> _LISTED RECORDS_

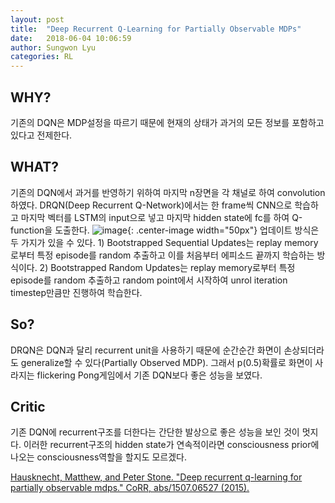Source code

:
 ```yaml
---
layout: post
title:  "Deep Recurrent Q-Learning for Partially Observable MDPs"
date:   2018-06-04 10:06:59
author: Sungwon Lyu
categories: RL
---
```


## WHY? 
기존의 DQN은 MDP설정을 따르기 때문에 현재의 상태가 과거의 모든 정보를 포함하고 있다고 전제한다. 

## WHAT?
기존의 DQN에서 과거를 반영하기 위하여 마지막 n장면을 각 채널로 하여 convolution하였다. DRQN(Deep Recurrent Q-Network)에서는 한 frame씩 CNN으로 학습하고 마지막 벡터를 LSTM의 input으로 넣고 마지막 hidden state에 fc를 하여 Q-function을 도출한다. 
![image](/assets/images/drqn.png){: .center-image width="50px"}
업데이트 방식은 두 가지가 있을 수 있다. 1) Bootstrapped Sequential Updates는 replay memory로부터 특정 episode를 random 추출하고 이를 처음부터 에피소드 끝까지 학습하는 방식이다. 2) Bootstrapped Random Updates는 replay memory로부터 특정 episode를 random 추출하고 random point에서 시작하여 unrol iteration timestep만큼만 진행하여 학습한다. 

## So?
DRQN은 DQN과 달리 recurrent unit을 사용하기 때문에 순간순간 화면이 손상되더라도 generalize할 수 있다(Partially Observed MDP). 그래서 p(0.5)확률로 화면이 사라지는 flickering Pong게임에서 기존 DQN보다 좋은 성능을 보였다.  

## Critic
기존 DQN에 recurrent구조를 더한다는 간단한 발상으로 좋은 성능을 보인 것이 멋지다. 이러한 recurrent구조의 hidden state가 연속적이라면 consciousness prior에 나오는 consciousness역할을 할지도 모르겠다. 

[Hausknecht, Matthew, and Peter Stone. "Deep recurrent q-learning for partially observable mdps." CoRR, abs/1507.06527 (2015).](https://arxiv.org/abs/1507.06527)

> _EXERCISE PROMPT_
Without altering a word, return all of the records above and leave out their pictures.

> _OUTPUT FOR THIS EXERCISE_
Source code

:
 ```yaml
---
layout: post
title:  "Deep Recurrent Q-Learning for Partially Observable MDPs"
date:   2018-06-04 10:06:59
author: Sungwon Lyu
categories: RL
---
```


## WHY? 
기존의 DQN은 MDP설정을 따르기 때문에 현재의 상태가 과거의 모든 정보를 포함하고 있다고 전제한다. 

## WHAT?
기존의 DQN에서 과거를 반영하기 위하여 마지막 n장면을 각 채널로 하여 convolution하였다. DRQN(Deep Recurrent Q-Network)에서는 한 frame씩 CNN으로 학습하고 마지막 벡터를 LSTM의 input으로 넣고 마지막 hidden state에 fc를 하여 Q-function을 도출한다. 
![image](/assets/images/drqn.png){: .center-image width="50px"}
업데이트 방식은 두 가지가 있을 수 있다. 1) Bootstrapped Sequential Updates는 replay memory로부터 특정 episode를 random 추출하고 이를 처음부터 에피소드 끝까지 학습하는 방식이다. 2) Bootstrapped Random Updates는 replay memory로부터 특정 episode를 random 추출하고 random point에서 시작하여 unrol iteration timestep만큼만 진행하여 학습한다. 

## So?
DRQN은 DQN과 달리 recurrent unit을 사용하기 때문에 순간순간 화면이 손상되더라도 generalize할 수 있다(Partially Observed MDP). 그래서 p(0.5)확률로 화면이 사라지는 flickering Pong게임에서 기존 DQN보다 좋은 성능을 보였다.  

## Critic
기존 DQN에 recurrent구조를 더한다는 간단한 발상으로 좋은 성능을 보인 것이 멋지다. 이러한 recurrent구조의 hidden state가 연속적이라면 consciousness prior에 나오는 consciousness역할을 할지도 모르겠다. 

[Hausknecht, Matthew, and Peter Stone. "Deep recurrent q-learning for partially observable mdps." CoRR, abs/1507.06527 (2015).](https://arxiv.org/abs/1507.06527)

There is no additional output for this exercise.